/CompBase

Basic classes for working with parsed sentences, comparison information, NLP tools for basic processing and other useful classes.

Primary LanguageJava

CompBase

Basic classes for working with parsed sentences, comparison information, NLP tools for basic processing and other useful classes.

Basic packages

  • de.uni_stuttgart.ims.nlpbase.io: Reading and writing files with dependency parse trees in CoNLL format.

  • de.uni_stuttgart.ims.nlpbase.nlp: Basic stuff to represent a word, a sentence, part-of-speech tags, predicate-argument information.

  • de.uni_stuttgart.ims.nlpbase.tools: Sentence splitting, tokenization, part-of-speech tagging. Actually only wrapper around the tools provided by OpenNLP and Stanford CoreNLP.

  • de.uni_stuttgart.ims.util: Assorted useful stuff, e.g., for reading/writing files, handling HashMaps, mapping stuff to parse trees, etc.

Stuff from other people

Needed for the classes in de.uni_stuttgart.ims.nlpbase.tools, i.e., sentence splitter, tokenizer, POS tagger. You can always opt to not use these classes or use only one of them. The code assumes the model files are located in models/ and are called exactly what is written below.
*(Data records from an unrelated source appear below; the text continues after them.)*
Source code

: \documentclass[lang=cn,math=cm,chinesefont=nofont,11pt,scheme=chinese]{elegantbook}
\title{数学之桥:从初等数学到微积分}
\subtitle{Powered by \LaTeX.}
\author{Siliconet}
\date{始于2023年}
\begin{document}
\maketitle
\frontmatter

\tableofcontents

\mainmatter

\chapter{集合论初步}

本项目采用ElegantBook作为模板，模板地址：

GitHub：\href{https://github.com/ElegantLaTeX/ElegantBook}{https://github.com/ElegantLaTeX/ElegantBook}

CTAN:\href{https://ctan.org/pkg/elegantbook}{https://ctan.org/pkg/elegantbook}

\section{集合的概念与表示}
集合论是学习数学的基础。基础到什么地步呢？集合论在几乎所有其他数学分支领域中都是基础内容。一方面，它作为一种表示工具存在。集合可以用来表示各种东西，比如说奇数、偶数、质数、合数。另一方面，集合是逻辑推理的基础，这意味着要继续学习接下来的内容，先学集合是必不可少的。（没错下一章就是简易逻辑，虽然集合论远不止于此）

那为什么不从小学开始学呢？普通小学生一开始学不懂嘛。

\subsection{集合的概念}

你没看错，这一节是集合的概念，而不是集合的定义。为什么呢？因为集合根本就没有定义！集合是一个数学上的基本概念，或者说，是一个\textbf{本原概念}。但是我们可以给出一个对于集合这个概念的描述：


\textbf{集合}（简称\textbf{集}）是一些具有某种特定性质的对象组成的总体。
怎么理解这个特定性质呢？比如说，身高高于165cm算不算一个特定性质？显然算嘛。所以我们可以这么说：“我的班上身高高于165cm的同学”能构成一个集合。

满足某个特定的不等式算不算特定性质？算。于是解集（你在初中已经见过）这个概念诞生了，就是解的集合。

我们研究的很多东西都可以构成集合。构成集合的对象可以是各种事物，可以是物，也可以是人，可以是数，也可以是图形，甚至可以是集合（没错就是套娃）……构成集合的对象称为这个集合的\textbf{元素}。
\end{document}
  • Stanford CoreNLP aka stanford-corenlp-3.2.0.jar You will need the model file english-left3words-distsim.tagger for POSTaggerStanford.
  • OpenNLP Tools, aka opennlp-tools-1.5.2-incubating.jar. You will need the model files en-sent.bin for SentenceSplitterOpenNLP and en-token.bin for TokenizerOpenNLP

Usage

These are only helper classes, there is no main method. But you will need this for other projects. You will probably not need all the classes, so you can only just compile those that you need at that time.

Compile all classes (this assumes you have the two needed jar files in the folder lib and want to have the class files in bin):

mkdir bin
javac -cp bin -d bin src/de/uni_stuttgart/ims/nlpbase/nlp/*.java
javac -cp bin -d bin src/de/uni_stuttgart/ims/nlpbase/io/*.java
javac -cp bin:lib/stanford-corenlp-3.2.0.jar:lib/opennlp-tools-1.5.2-incubating.jar -d bin src/de/uni_stuttgart/ims/nlpbase/tools/*.java
javac -cp bin -d bin src/de/uni_stuttgart/ims/util/*.java

Licence

(c) Wiltrud Kessler

This code is distributed under a Creative Commons Attribution-NonCommercial-ShareAlike 3.0 Unported license http://creativecommons.org/licenses/by-nc-sa/3.0/